Mesmo após ouvir os argumentos, Talion ainda demonstrava hesitação em aceitar o que lhe era oferecido. Ele tomou a espada em sua mão e a analisou desde o cabo revestido em couro negro até o brilho da ponta do aço. Era uma arma longa e capaz de causar grande estrago, sem dúvida alguma.
— Não sei se devo aceitar, pertencia a um grande guerreiro para ser minha.
— Deve aceitar. Não é a arma que faz um grande guerreiro, mas sim seu caráter. Veja, as coisas que Adamor fez por mim e você jamais serão consideradas grandes feitos aos olhos das pessoas. Não serão contadas como histórias fantásticas ou aventuras épicas, mas nem por isso elas serão esquecidas por nós.
— Nunca vou esquecer o que ele e vocês fizeram por mim e minha mãe. — Talion respondeu prontamente.
— É bom saber isso. — Mercel abriu um sutil sorriso e colocou as mãos para trás.
— Mas... se a espada dele agora é minha, isso significa que eu também estou na missão?
— Bom, não vejo problema de porquê não estar. Sinta-se na liberdade de escolher nos acompanhar nos próximos dias.
— Nesse caso... eu escolho acompanhar vocês, sim.
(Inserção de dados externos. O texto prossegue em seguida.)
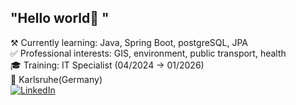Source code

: ## "Hello world👋 "


⚒️ Currently learning: Java, Spring Boot, postgreSQL, JPA  
✅ Professional interests: GIS, environment, public transport, health  
🎓 Training: IT Specialist (04/2024 -> 01/2026)  
📌 Karlsruhe(Germany)  
[![LinkedIn](https://static.licdn.com/aero-v1/sc/h/aahlc8ivbnmk0t3eyz8as5gvr)](https://www.linkedin.com/in/florence-neu-86368a308/)

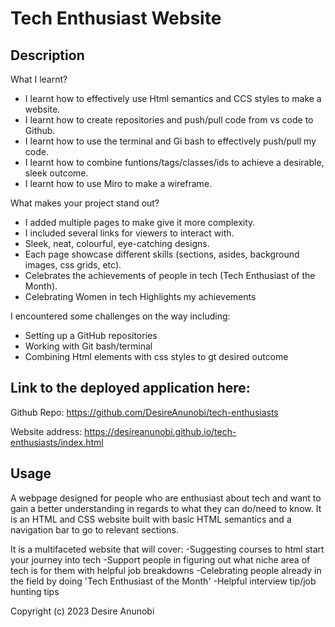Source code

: # Tech Enthusiast Website

## Description

What I learnt?

- I learnt how to effectively use Html semantics and CCS styles to make a website.
- I learnt how to create repositories and push/pull code from vs code to Github.
- I learnt  how to use the terminal and Gi bash to effectively push/pull my code.
- I learnt how to combine funtions/tags/classes/ids to achieve a desirable, sleek outcome.
- I learnt how to use Miro to make a wireframe.

What makes your project stand out?

- I added multiple pages to make give it more complexity.
- I included several links for viewers to interact with.
- Sleek, neat, colourful, eye-catching designs.
- Each page showcase different skills (sections, asides, background images, css grids, etc).
- Celebrates the achievements of people in tech (Tech Enthusiast of the Month).
- Celebrating Women in tech 
Highlights my achievements

I encountered some challenges on the way including:
- Setting up a GitHub repositories
- Working with Git bash/terminal
- Combining Html elements with css styles to gt desired outcome

## Link to the deployed application here:

Github Repo: https://github.com/DesireAnunobi/tech-enthusiasts

Website address: https://desireanunobi.github.io/tech-enthusiasts/index.html 

## Usage

A webpage designed for people who are enthusiast about tech and want to gain a better understanding in regards to what they can do/need to know. It is an HTML and CSS website built with basic HTML semantics and a navigation bar to go to relevant sections.

It is a multifaceted website that will cover:
-Suggesting courses to html start your journey into tech
-Support people in figuring out what niche area of tech is for them with helpful job breakdowns
-Celebrating people already in the field by doing 'Tech Enthusiast of the Month'
-Helpful interview tip/job hunting tips

Copyright (c) 2023 Desire Anunobi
É claro que eu escolho! — Talion ergueu a espada e começou a simular golpes lentos no ar, estava visivelmente animado com o presente recebido. Virou-se e sorriu involuntariamente para Eurene que retribuiu o sorriso, mas de uma forma sincera e não forçada, ela viu a verdade na alegria do rapaz.
— Vamos lhe arranjar uma bainha para você guardá-la — disse Mercel. — Tenho certeza que fará bom uso dela, Talion.